One of the greatest desires of developers is to be with a startup from the beginning so they can get in on the next cool thing. But with hundreds, if not thousands, of startups out there, finding the one is close to impossible.
What to do? Start one yourself, suggests Rafe Needleman, formerly a reporter and columnist for CNET and now a Platform Advocate for Evernote. I spoke with Needleman at the TechCrunch Disrupt.
“The money, at least for now, is there,” he said.
Where’s the Idea?
So where do you start? Needleman says ask your self this: “Does it solve a problem that people have? Is there a business behind it? What’s the competitive landscape? And most importantly, are you so committed it that you can give up your health, your sleep and all the money that you have until it comes out.”

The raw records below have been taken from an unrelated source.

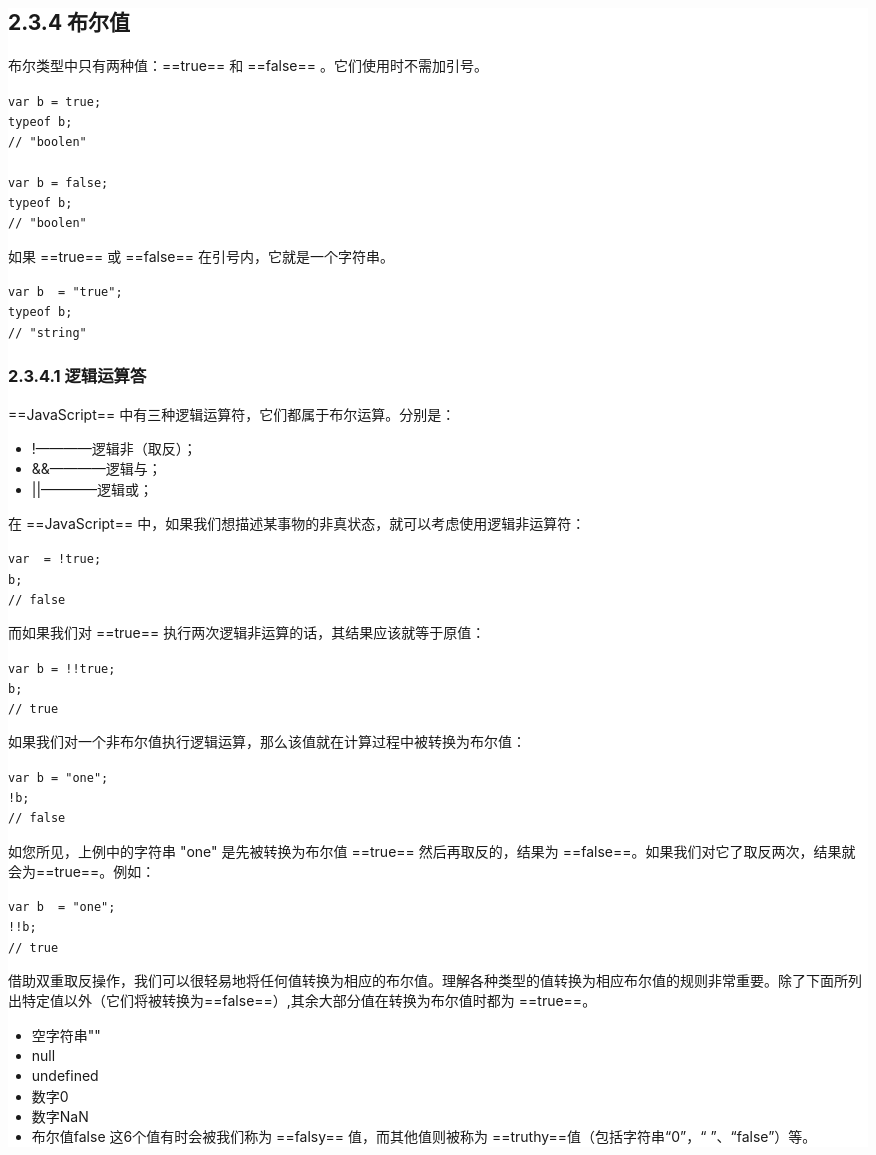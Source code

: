 ## 2.3.4 布尔值
布尔类型中只有两种值：==true== 和 ==false== 。它们使用时不需加引号。
```
var b = true;
typeof b;
// "boolen"

var b = false;
typeof b;
// "boolen"
```
如果 ==true== 或 ==false== 在引号内，它就是一个字符串。
```
var b  = "true";
typeof b;
// "string"
```
### 2.3.4.1 逻辑运算答
==JavaScript== 中有三种逻辑运算符，它们都属于布尔运算。分别是：
- !————逻辑非（取反）；
- &&————逻辑与；
- ||————逻辑或；

在 ==JavaScript== 中，如果我们想描述某事物的非真状态，就可以考虑使用逻辑非运算符：
```
var  = !true;
b;
// false
```
而如果我们对 ==true== 执行两次逻辑非运算的话，其结果应该就等于原值：
```
var b = !!true;
b;
// true
```
如果我们对一个非布尔值执行逻辑运算，那么该值就在计算过程中被转换为布尔值：
```
var b = "one";
!b;
// false
```
如您所见，上例中的字符串 "one" 是先被转换为布尔值 ==true== 然后再取反的，结果为 ==false==。如果我们对它了取反两次，结果就会为==true==。例如：
```
var b  = "one";
!!b;
// true
```
借助双重取反操作，我们可以很轻易地将任何值转换为相应的布尔值。理解各种类型的值转换为相应布尔值的规则非常重要。除了下面所列出特定值以外（它们将被转换为==false==）,其余大部分值在转换为布尔值时都为 ==true==。
- 空字符串""
- null
- undefined
- 数字0
- 数字NaN
- 布尔值false
这6个值有时会被我们称为 ==falsy== 值，而其他值则被称为 ==truthy==值（包括字符串“0”，“ ”、“false”）等。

Building Your Application on Top of Others
The trend in app development today is to utilize the platform of other applications and tools through their APIs. Two days before TechCrunch Disrupt, TechCrunch held a hackathon, with companies from Ford to Evernote offering up their APIs for hackers to build applications on. Most of them were offering up cash prizes for the most impressive application that used their API.

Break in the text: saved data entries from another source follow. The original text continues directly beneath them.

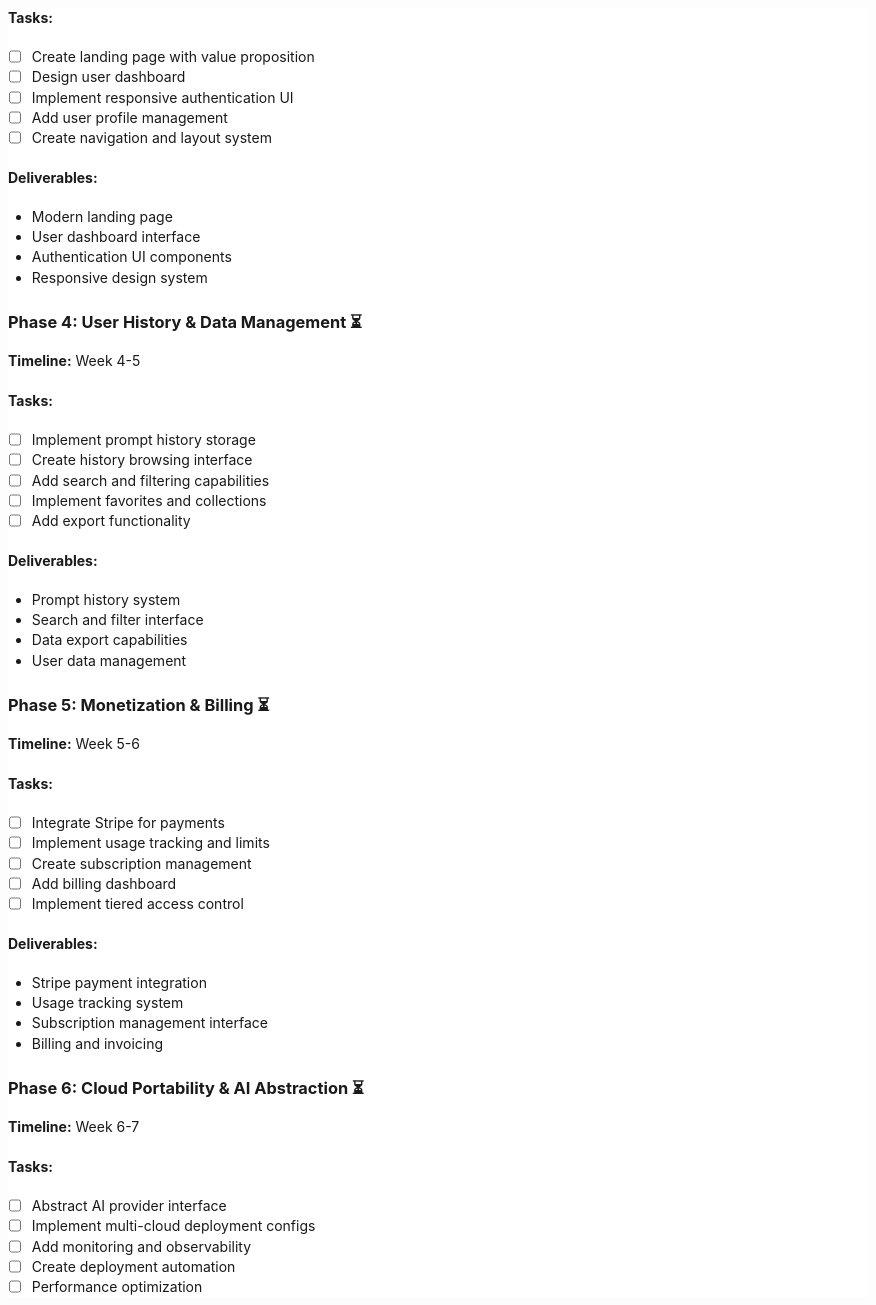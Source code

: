 #### Tasks:
- [ ] Create landing page with value proposition
- [ ] Design user dashboard
- [ ] Implement responsive authentication UI
- [ ] Add user profile management
- [ ] Create navigation and layout system

#### Deliverables:
- Modern landing page
- User dashboard interface
- Authentication UI components
- Responsive design system

### Phase 4: User History & Data Management ⏳
**Timeline:** Week 4-5

#### Tasks:
- [ ] Implement prompt history storage
- [ ] Create history browsing interface
- [ ] Add search and filtering capabilities
- [ ] Implement favorites and collections
- [ ] Add export functionality

#### Deliverables:
- Prompt history system
- Search and filter interface
- Data export capabilities
- User data management

### Phase 5: Monetization & Billing ⏳
**Timeline:** Week 5-6

#### Tasks:
- [ ] Integrate Stripe for payments
- [ ] Implement usage tracking and limits
- [ ] Create subscription management
- [ ] Add billing dashboard
- [ ] Implement tiered access control

#### Deliverables:
- Stripe payment integration
- Usage tracking system
- Subscription management interface
- Billing and invoicing

### Phase 6: Cloud Portability & AI Abstraction ⏳
**Timeline:** Week 6-7

#### Tasks:
- [ ] Abstract AI provider interface
- [ ] Implement multi-cloud deployment configs
- [ ] Add monitoring and observability
- [ ] Create deployment automation
- [ ] Performance optimization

Evernote’s mission is to help you remember anything that you store with it. If your application generates data, you can use Evernote to work with your app’s storage and search functions.
“You don’t have to start from scratch anymore,” observes Needleman. “Incredible barriers have been lowered for you to get your own business out there.”
Still, remember the hazards. “Starting a business now, even with the incredible leverage and opportunities that entrepreneurs have with money that’s available, the technology that’s available – it’s an all consuming job,” Needleman says. “It is not a part-time gig starting a new business.”